Другое дело – хромой жилец из мезонина по фамилии Фоска, его прошлое всем известно, даже я помню его автобус с двумя котлами: в одном – кипящий томатный соус, в другом спагетти, обед на скорую руку для тех, кто строит отели или обновляет виллы, купленные англичанами. Автобус был красным и потрепанным, как запоздалый апельсин, и годами колесил по нашему серпантину. Берега-то у нас толкового нет, а есть узкая дорога в горах, с одной стороны она теряет камни и норовит обрушиться в воду, а с другой обвивает каждый выступ в скале.
Добравшись наконец до библиотеки, я вздохнула с облегчением, не застав там Виргинию, – полагаю, она дремала в своем чулане, который она считает тайным убежищем. На самом деле, его давно облюбовала китаянка, массажистка из второго корпуса, и пользуется им в свое удовольствие, когда Вирга уезжает в город за книгами. Я бы и сама не отказалась там подремать: обслуга живет в такой тесноте, что самая большая радость в «Бриатико» – это побыть одному. Но я не знаю, где кнопка, которая двигает тяжелую полку с книгами взад и вперед.
Я включила компьютер, надеясь, что быстро найду тот самый форум, хотя адрес помнила смутно, а закладку в библиотечном компьютере делать опасно. Солнце светило мне в глаза, но встать и задернуть шторы не было времени. До конца перерыва оставалось десять минут, потом мне предстояло заменить заболевшую кастеляншу в ее подвале, а оттуда уже до ночи не выберешься.
То, что я услышала от Пулии на заднем дворе, навело меня на неприятную догадку. Я могла ошибаться, когда читала разговор на форуме филателистов: человеком, который спрашивал о маленькой синей марке, мог быть сам Аверичи! Форум был февральским, и в тот раз меня интересовало только одно: до или после первого марта состоялся диалог по поводу перевернутой королевы. Однако если вопрос задавал хозяин отеля, то можно предполагать, что брат этой марки даже в руках не держал и что моя версия никуда не годится. И все надо начинать сначала.
Я открыла историю посещений, чтобы добраться до адреса самым быстрым путем, и сразу нашла отметки о своем вчерашнем поиске, они были на самом верху. Потом я вышла на аукцион «Петер Цапп» и стала прокручивать страницы форума в поисках разговора о перевернутой королеве. Добравшись до нужной страницы, я перечитала диалог анонимуса со знатоком и еще раз посмотрела на дату и время разговора: двенадцатое февраля. Десять часов сорок пять минут. Нет, это не Аверичи. Его тело за день до этого превратилось в золу. Значит, это мой брат, больше некому.

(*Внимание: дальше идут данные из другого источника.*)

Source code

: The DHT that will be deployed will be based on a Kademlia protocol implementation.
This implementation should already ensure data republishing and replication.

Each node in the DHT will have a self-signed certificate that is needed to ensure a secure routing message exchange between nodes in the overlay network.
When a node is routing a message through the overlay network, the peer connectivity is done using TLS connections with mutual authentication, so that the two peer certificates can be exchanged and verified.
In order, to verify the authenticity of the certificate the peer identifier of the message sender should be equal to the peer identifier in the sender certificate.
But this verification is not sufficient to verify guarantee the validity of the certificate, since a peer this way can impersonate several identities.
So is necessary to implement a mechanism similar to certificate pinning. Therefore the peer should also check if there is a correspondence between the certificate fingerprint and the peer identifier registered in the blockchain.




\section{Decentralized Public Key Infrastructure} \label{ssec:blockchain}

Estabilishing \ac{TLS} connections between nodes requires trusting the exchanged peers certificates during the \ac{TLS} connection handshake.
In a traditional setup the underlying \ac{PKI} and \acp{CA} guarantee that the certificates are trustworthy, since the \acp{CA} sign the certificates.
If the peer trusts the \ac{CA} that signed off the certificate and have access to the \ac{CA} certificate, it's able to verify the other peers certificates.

Я хотела закрыть страницу форума, но тут моя отметина заныла так сильно, что стало больно сидеть. Змеиный укус никогда не ошибается. Значит, я видела что-то важное, но не придала этому значения, надо подождать. Несколько минут я сидела тихо, сложив руки на коленях и прислушиваясь к мелькнувшей догадке, пока не увидела ее целиком. Потом я открыла историю посещений еще раз, прокрутила немного вниз и увидела точно такую же ссылку на аукцион «Петер Цапп» – еще одну, в самом низу. Мне показалось, что у меня двоится в глазах, я набрала название аукциона на боковой панели и увидела подтверждение: посещений было два, первое – утром двенадцатого февраля, а второе – вчера.

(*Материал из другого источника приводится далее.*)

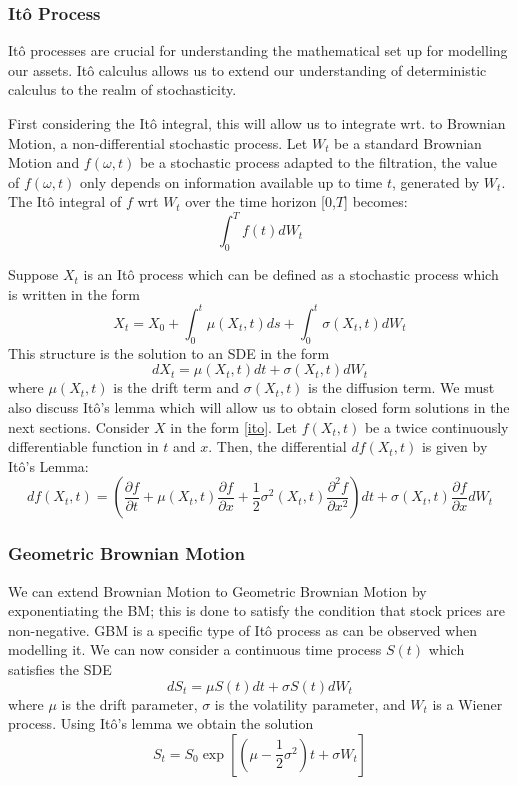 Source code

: \documentclass[12pt]{article}
\newcommand{\newp}
    {
    \vskip 0.5cm 
  }
\numberwithin{equation}{section}
\begin{document}
\subsubsection{It\^{o} Process}
It\^{o} processes are crucial for understanding the mathematical set up for 
modelling our assets. It\^{o} calculus allows us to extend our understanding of 
deterministic calculus to the realm of stochasticity.
\newp 
First considering the It\^{o} integral, this will allow us to integrate wrt. 
to Brownian Motion, a non-differential stochastic process. Let $W_t$ be a 
standard Brownian Motion and $f(\omega,t)$ be a stochastic process adapted to the 
filtration, the value of $f(\omega,t)$ only depends on information available 
up to time $t$, generated by $W_t$. The It\^{o} integral of $f$ wrt $W_t$ over 
the time horizon [0,$T$] becomes: 
\begin{equation}
\int_0^T f(t) dW_t
\end{equation}

Suppose $X_t$ is an It\^{o} process which can be 
defined as a stochastic process which is written in the form 
\begin{equation}
  X_t = X_0 + \int^t_0 \mu(X_t,t) ds + \int^t_0 \sigma(X_t,t) dW_t
\end{equation}
This structure is the solution to an SDE in the form 
\begin{equation}\label{ito}
  dX_t = \mu(X_t,t)dt + \sigma(X_t,t)dW_t
\end{equation}
where $\mu(X_t,t)$ is the drift term and $\sigma(X_t,t)$ is the diffusion term.
We must also discuss It\^{o}'s lemma which will allow us to obtain closed 
form solutions in the next sections. Consider $X$ in the form \ref{ito}. 
Let $f(X_t,t)$ be a twice continuously differentiable function in $t$ and $x$. 
Then, the differential $df(X_t,t)$ is given by It\^{o}'s Lemma:
\begin{equation}
  df(X_t,t) = \left( \frac{\partial f}{\partial t} + \mu(X_t,t) \frac{\partial f}
  {\partial x} + \frac{1}{2} \sigma^2(X_t,t) \frac{\partial^2 f}{\partial x^2} \right) 
  dt + \sigma(X_t,t) \frac{\partial f}{\partial x}dW_t

\end{equation}


\subsubsection{Geometric Brownian Motion}
We can extend Brownian Motion to Geometric Brownian Motion by exponentiating the BM; 
this is done to satisfy the condition that stock prices are non-negative. GBM 
is a specific type of It\^{o} process as can be observed when modelling it.
We can now consider a continuous time process $S(t)$ which satisfies the SDE
\begin{equation}
  dS_t = \mu S(t)dt + \sigma S(t)dW_t 
\end{equation}
where $\mu$ is the drift parameter, $\sigma$ is the volatility parameter, and 
$W_t$ is a Wiener process. Using It\^{o}'s lemma we obtain the solution
\begin{equation}
  S_t = S_0 \exp \left[(\mu-\frac{1}{2}\sigma^2) t + \sigma W_t\right]
\end{equation}
\end{document}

Некоторое время я сидела, уставившись в экран, забыв о времени. Потом закрыла глаза и откинулась на спинку стула. Чертовщина какая-то. Вопрос на форуме задали в 10.45, это точно. Кто-то зашел на форум с этого самого компьютера в 10.38, в этом тоже нет сомнений. Голубое окошко анонимуса могло принадлежать кому угодно, только не брату, потому что мой брат никогда не сидел на библиотечном стуле, обитом медными гвоздиками. Выходит, человек, задававший вопросы, живет или работает в «Бриатико». Так живет или работает?
Часы в верхнем углу дисплея показали ровно четыре, перерыв закончился. Я выключила компьютер и отправилась на первый этаж, чувствуя, как остро мне не хватает законной чашки кофе и сигареты. Мое расследование получило новый факт, а я получила по носу. Не будь я такой непроходимой дурой, приобщила бы этот факт к своему списку еще три дня назад, когда читала форум впервые.
Выходит, не только брат искал сведения о сицилийской королеве. Если он вообще их искал. У него могли быть другие пути. Они всегда у него бывали.
* * *
Список подозреваемых уменьшается, но это меня не радует. Чем больше отпадает возможных имен, тем более трудным представляется мне это дело. Я знаю, что тренера Зеппо отпустили сразу после ареста, так же как и Бранку. Хотя арестовали его по вполне серьезной причине: мальчишку застали в постели с хозяйкой в то самое утро, когда тело ее мужа было обнаружено в этрусской беседке. Струны, найденные у Риттера, оказались всего лишь струнами. Несколько имен вылетели из списка, потому что люди были далеко от гостиницы в день убийства Бри, а я уверена, что Аверичи и мой брат убиты одним и тем же человеком.
Я дошла до площади с фонтаном, вода в котором в пасмурные дни кажется зеленой, присела на парапет и достала сигареты. Я начала курить в пятнадцать лет, подражая брату, а бросила сразу по приезде в колледж, и вот начала снова, обнаружив в столе у брата приличный запас. Пару раз я пробовала ночевать в комнате Бри: мне казалось, что, уткнувшись в его подушку, я хоть на несколько минут поймаю то скользкое, как ночница, щекотное веселье, которое испытывала рядом с братом. Я вытащила его плед, поставила рядом с кроватью его пепельницу, но заснуть так и не смогла.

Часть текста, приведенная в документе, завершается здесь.